Dia mengungkap, terdapat sekitar 12 kejadian kebakaran rumah selain kejadian karhutla pada waktu tersebut, karena potensi kebakaran cenderung meningkat saat musim kemarau. Hendar mengatakan kondisi cuaca yang mulai memasuki musim kemarau menyebabkan rerumputan dan semak mengering, sehingga meningkatkan risiko terjadinya kebakaran, terutama di kawasan terbuka yang dipenuhi vegetasi.  
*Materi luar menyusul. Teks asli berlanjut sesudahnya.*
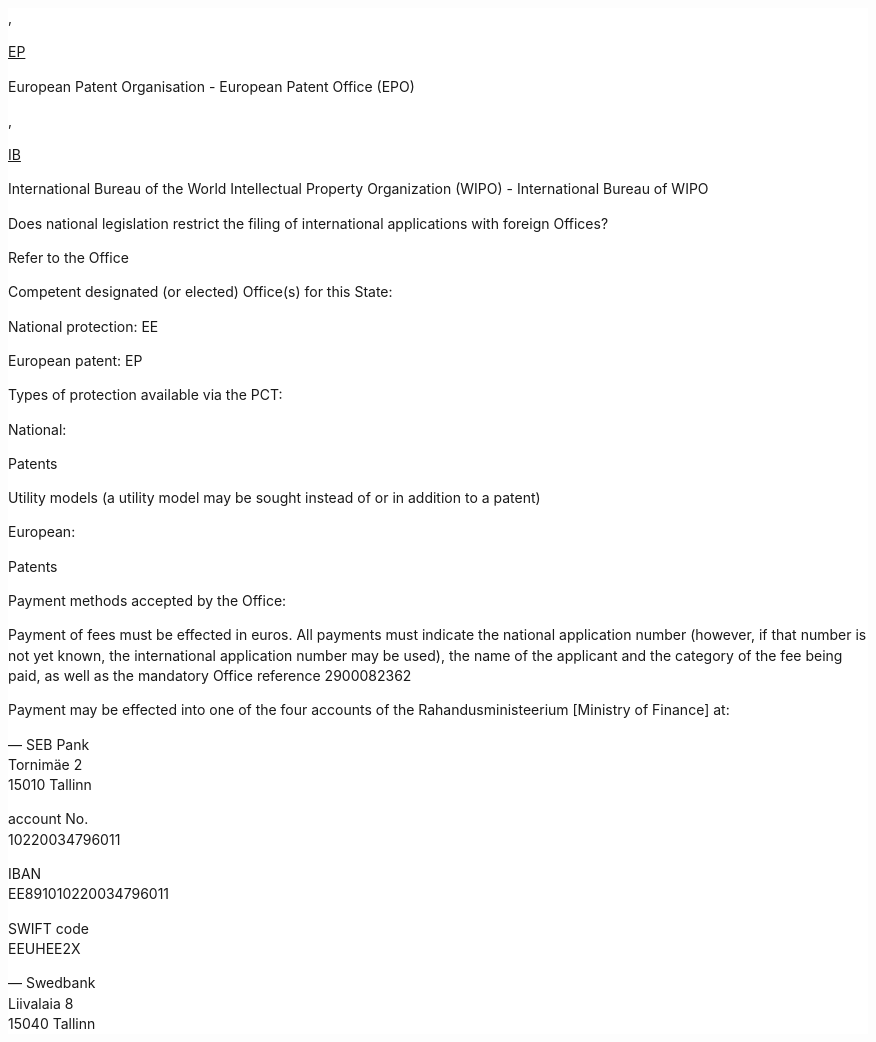 ,

[EP](https://pctlegal.wipo.int/eGuide/view-doc.xhtml?doc-code=EP&doc-lang=EN)

European Patent Organisation - European Patent Office (EPO)

,

[IB](https://pctlegal.wipo.int/eGuide/view-doc.xhtml?doc-code=IB&doc-lang=EN)

International Bureau of the World Intellectual Property Organization (WIPO) -
International Bureau of WIPO

Does national legislation restrict the filing of international applications
with foreign Offices?

Refer to the Office

Competent designated (or elected) Office(s) for this State:

National protection: EE

European patent: EP

Types of protection available via the PCT:

National:

Patents

Utility models (a utility model may be sought instead of or in addition to a
patent)

European:

Patents

Payment methods accepted by the Office:

Payment of fees must be effected in euros. All payments must indicate the
national application number (however, if that number is not yet known, the
international application number may be used), the name of the applicant and
the category of the fee being paid, as well as the mandatory Office reference
2900082362

Payment may be effected into one of the four accounts of the
Rahandusministeerium [Ministry of Finance] at:

— SEB Pank  
Tornimäe 2  
15010 Tallinn

account No.  
10220034796011

IBAN  
EE891010220034796011

SWIFT code  
EEUHEE2X

— Swedbank  
Liivalaia 8  
15040 Tallinn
Pada kesempatan tersebut, pihaknya tidak menemukan adanya indikasi pembukaan lahan pada penyebab kebakaran lahan tersebut, melainkan diduga berasal dari kelalaian warga yang menimbulkan api.  
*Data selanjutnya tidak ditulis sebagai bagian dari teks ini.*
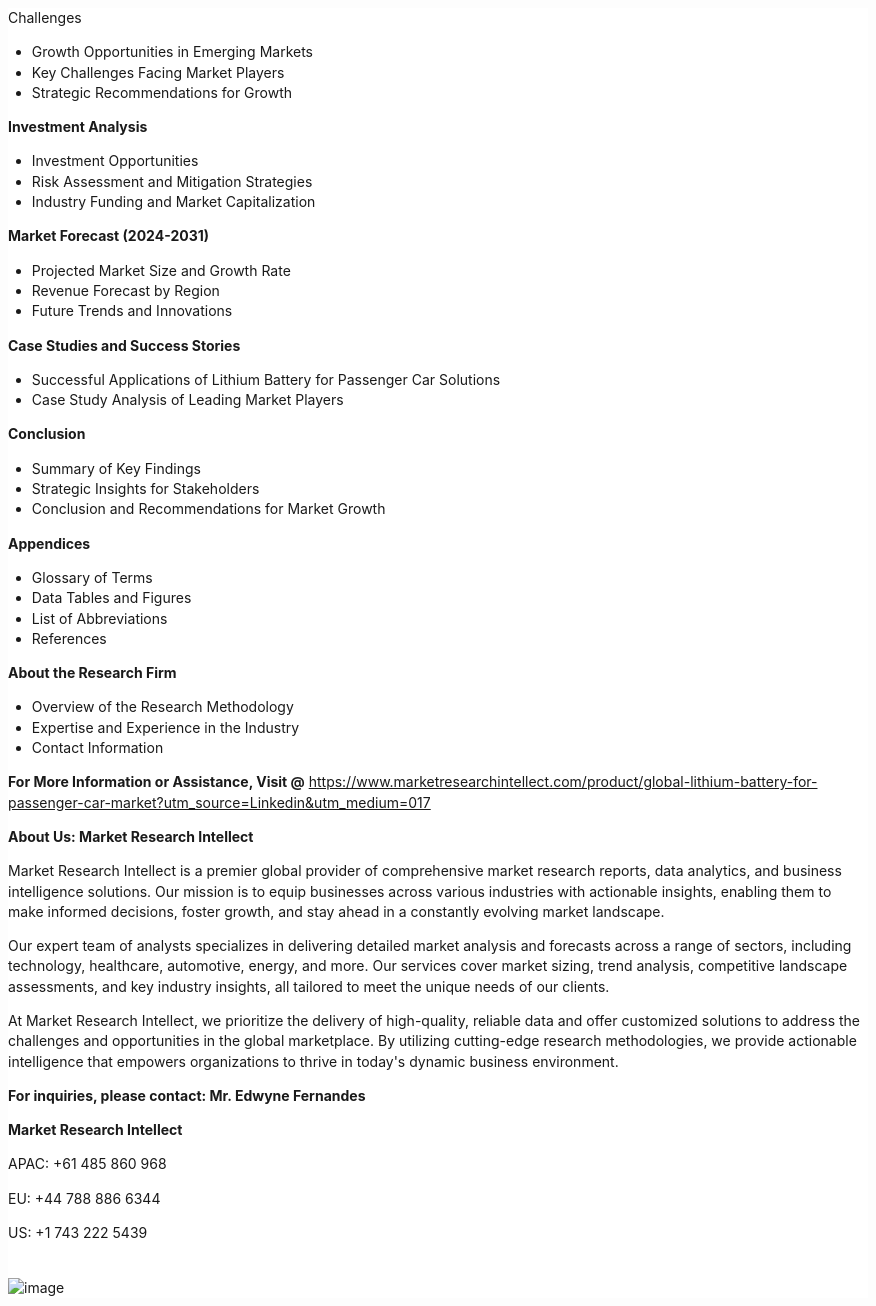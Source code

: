 Challenges</strong></p><ul><li>Growth Opportunities in Emerging Markets</li><li>Key Challenges Facing Market Players</li><li>Strategic Recommendations for Growth</li></ul><p><strong>Investment Analysis</strong></p><ul><li>Investment Opportunities</li><li>Risk Assessment and Mitigation Strategies</li><li>Industry Funding and Market Capitalization</li></ul><p><strong>Market Forecast (2024-2031)</strong></p><ul><li>Projected Market Size and Growth Rate</li><li>Revenue Forecast by Region</li><li>Future Trends and Innovations</li></ul><p><strong>Case Studies and Success Stories</strong></p><ul><li>Successful Applications of Lithium Battery for Passenger Car Solutions</li><li>Case Study Analysis of Leading Market Players</li></ul><p><strong>Conclusion</strong></p><ul><li>Summary of Key Findings</li><li>Strategic Insights for Stakeholders</li><li>Conclusion and Recommendations for Market Growth</li></ul><p><strong>Appendices</strong></p><ul><li>Glossary of Terms</li><li>Data Tables and Figures</li><li>List of Abbreviations</li><li>References</li></ul><p><strong>About the Research Firm</strong></p><ul><li>Overview of the Research Methodology</li><li>Expertise and Experience in the Industry</li><li>Contact Information</li></ul></div><div class="article-main__content" data-test-id="publishing-text-block"><p><span class="font-[700]"><strong>For More Information or Assistance, Visit @</strong>&nbsp;<a href="https://www.marketresearchintellect.com/product/global-lithium-battery-for-passenger-car-market?utm_source=Linkedin&utm_medium=017">https://www.marketresearchintellect.com/product/global-lithium-battery-for-passenger-car-market?utm_source=Linkedin&utm_medium=017</a></span></p><p><strong>About Us: Market Research Intellect</strong></p><p>Market Research Intellect is a premier global provider of comprehensive market research reports, data analytics, and business intelligence solutions. Our mission is to equip businesses across various industries with actionable insights, enabling them to make informed decisions, foster growth, and stay ahead in a constantly evolving market landscape.</p><p>Our expert team of analysts specializes in delivering detailed market analysis and forecasts across a range of sectors, including technology, healthcare, automotive, energy, and more. Our services cover market sizing, trend analysis, competitive landscape assessments, and key industry insights, all tailored to meet the unique needs of our clients.</p><p>At Market Research Intellect, we prioritize the delivery of high-quality, reliable data and offer customized solutions to address the challenges and opportunities in the global marketplace. By utilizing cutting-edge research methodologies, we provide actionable intelligence that empowers organizations to thrive in today's dynamic business environment.</p><p><strong>For inquiries, please contact: Mr. Edwyne Fernandes</strong></p><p><strong>Market Research Intellect</strong></p><p>APAC: +61 485 860 968</p><p>EU: +44 788 886 6344</p><p>US: +1 743 222 5439</p></div><div class="article-main__content" data-test-id="publishing-text-block">&nbsp;</div>
![image](https://github.com/user-attachments/assets/b886d4cd-73fb-48a9-bd7c-710886c3ace0)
"Kami tidak menemukan indikasi kebakaran itu berasal dari aktivitas pembukaan lahan. Dugaan sementara lebih mengarah pada faktor kelalaian masyarakat, misalnya membuang puntung rokok sembarangan," jelas dia.

Upaya pemdaman lahan di kawasan Perbukitan Batu Kodok, Kelurahan Mimbaan, Kecamatan Panji. Sumber: BPBD Kabupaten Situbondo

BPBD terus melakukan pemantauan perkembangan kondisi cuaca serta berkoordinasi dengan berbagai pihak untuk mempercepat penanganan apabila terjadi kebakaran di wilayah Kabupaten Sumedang.

"Dalam kondisi cuaca yang kering seperti sekarang, api sangat cepat membesar sehingga masyarakat perlu meningkatkan kewaspadaan," ujarnya.

BPBD juga menggencarkan edukasi kepada masyarakat agar tidak melakukan aktivitas yang berpotensi memicu kebakaran, terutama di kawasan yang dipenuhi vegetasi kering selama musim kemarau berlangsung.

Ia berharap kewaspadaan masyarakat terhadap potensi kebakaran terus ditingkatkan selama musim kemarau sehingga jumlah kejadian karhutla di Kabupaten Sumedang dapat ditekan dan tidak meluas hingga menimbulkan kerugian yang lebih besar.